╭─ RECORDED INFORMATION

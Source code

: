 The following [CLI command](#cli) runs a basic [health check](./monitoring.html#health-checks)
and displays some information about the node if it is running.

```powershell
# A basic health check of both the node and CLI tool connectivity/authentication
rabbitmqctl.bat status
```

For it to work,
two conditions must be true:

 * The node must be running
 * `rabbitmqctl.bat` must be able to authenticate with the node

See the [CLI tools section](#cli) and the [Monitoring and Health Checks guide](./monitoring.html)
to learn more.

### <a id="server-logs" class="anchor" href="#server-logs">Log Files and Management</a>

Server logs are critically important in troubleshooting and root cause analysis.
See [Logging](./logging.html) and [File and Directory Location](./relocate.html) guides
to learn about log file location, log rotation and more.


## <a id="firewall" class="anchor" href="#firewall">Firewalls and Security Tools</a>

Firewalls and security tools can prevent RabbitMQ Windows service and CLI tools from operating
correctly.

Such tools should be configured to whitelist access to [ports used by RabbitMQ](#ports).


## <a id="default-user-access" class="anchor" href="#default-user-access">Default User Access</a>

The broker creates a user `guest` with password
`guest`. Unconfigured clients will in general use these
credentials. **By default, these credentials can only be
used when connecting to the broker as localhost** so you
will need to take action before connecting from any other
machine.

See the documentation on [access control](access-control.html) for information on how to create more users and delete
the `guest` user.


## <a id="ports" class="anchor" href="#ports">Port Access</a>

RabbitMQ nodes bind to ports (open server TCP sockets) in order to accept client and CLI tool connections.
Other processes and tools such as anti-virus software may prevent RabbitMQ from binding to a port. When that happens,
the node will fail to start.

╰─

--- HOW TO COMPLETE THIS TASK ---
In the material above, find each line that contains the word "running", and select it.

--- OUTPUT FOR THIS TASK ---
and displays some information about the node if it is running.
 * The node must be running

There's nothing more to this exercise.